Data extracted from a collection
● ● ●

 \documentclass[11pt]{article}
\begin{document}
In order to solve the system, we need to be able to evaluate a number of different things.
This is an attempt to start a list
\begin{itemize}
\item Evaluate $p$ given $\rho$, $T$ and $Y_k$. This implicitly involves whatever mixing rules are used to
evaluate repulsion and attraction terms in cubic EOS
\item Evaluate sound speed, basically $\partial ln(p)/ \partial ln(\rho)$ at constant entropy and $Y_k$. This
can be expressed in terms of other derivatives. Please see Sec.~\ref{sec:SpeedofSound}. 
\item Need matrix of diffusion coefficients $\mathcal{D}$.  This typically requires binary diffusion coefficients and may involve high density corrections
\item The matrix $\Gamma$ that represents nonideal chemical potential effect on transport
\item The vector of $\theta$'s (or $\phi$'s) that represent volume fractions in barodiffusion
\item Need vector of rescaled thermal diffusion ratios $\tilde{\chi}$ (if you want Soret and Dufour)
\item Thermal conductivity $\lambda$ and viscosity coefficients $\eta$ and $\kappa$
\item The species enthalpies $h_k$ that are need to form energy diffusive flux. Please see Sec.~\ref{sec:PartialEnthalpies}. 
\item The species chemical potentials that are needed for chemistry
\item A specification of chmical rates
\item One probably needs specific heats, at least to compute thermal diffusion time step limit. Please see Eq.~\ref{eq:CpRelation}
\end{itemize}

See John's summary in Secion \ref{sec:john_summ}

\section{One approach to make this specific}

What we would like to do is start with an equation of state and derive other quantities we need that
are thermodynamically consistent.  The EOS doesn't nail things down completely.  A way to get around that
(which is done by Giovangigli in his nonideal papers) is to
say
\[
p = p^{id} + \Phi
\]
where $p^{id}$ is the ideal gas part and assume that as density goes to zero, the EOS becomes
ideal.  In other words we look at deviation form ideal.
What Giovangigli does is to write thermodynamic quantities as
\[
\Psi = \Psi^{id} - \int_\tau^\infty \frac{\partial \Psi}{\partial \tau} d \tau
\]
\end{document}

● ● ●

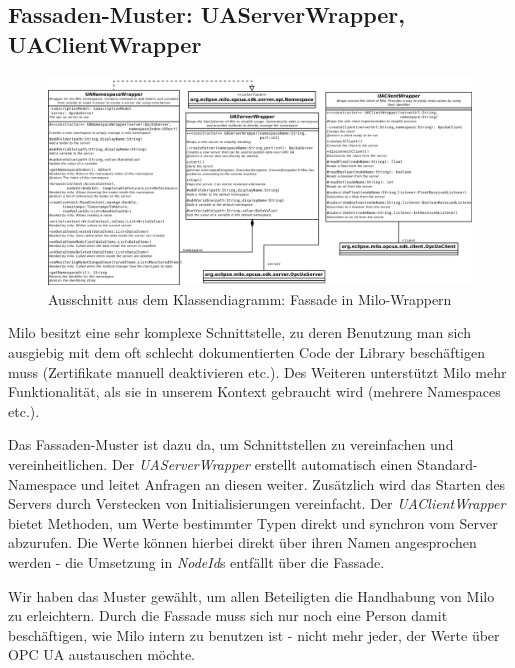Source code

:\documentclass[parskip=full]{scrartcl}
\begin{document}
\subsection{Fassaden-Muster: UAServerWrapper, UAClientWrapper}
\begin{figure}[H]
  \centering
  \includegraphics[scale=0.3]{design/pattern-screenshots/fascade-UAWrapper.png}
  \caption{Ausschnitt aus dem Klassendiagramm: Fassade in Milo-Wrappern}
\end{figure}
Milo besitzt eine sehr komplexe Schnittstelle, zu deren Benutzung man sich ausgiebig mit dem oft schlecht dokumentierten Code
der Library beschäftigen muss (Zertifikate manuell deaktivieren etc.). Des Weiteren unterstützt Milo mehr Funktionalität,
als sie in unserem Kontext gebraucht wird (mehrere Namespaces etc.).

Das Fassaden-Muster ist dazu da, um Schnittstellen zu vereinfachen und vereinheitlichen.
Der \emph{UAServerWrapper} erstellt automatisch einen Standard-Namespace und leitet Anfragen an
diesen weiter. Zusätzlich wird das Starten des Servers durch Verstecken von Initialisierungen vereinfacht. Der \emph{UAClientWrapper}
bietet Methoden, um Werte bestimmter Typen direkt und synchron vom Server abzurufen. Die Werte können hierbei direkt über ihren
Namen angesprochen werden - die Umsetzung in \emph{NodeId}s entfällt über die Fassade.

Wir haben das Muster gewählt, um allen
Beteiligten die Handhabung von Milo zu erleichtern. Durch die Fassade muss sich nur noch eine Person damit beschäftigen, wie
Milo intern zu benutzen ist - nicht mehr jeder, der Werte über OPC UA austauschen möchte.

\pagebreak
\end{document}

● ● ●

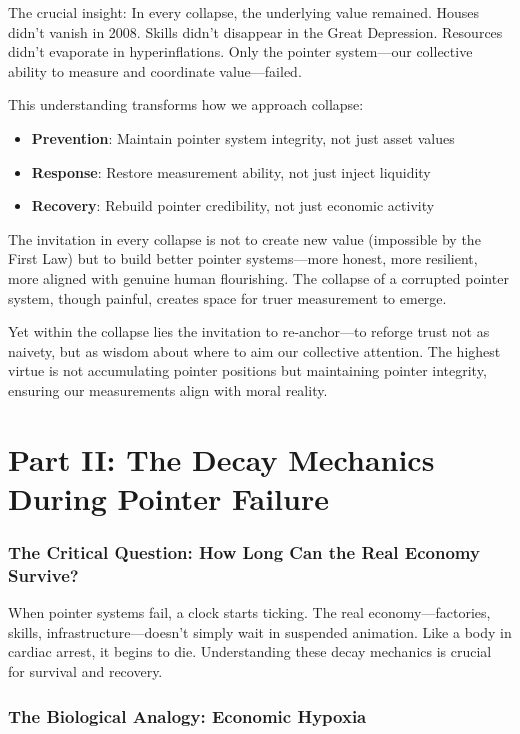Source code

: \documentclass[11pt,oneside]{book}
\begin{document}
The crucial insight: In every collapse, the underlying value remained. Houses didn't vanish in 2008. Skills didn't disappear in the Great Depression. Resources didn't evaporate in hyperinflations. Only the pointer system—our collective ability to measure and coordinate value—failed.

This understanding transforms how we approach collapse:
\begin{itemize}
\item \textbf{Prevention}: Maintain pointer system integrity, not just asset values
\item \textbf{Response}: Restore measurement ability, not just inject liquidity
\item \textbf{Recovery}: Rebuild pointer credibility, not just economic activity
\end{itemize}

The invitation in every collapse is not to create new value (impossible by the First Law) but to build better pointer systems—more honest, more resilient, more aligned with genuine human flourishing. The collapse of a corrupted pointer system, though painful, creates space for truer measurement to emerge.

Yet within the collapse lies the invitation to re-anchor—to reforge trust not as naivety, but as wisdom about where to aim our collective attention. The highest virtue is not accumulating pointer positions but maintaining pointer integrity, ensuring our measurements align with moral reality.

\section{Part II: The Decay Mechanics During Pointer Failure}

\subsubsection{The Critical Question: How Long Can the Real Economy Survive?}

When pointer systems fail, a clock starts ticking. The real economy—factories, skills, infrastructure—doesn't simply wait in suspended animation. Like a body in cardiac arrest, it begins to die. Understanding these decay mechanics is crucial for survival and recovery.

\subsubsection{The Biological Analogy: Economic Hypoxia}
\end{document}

● ● ●

Whenever a line of the records above contains the word "where", it counts toward the total; give that total alone.

» ANSWER TO THE PROBLEM
2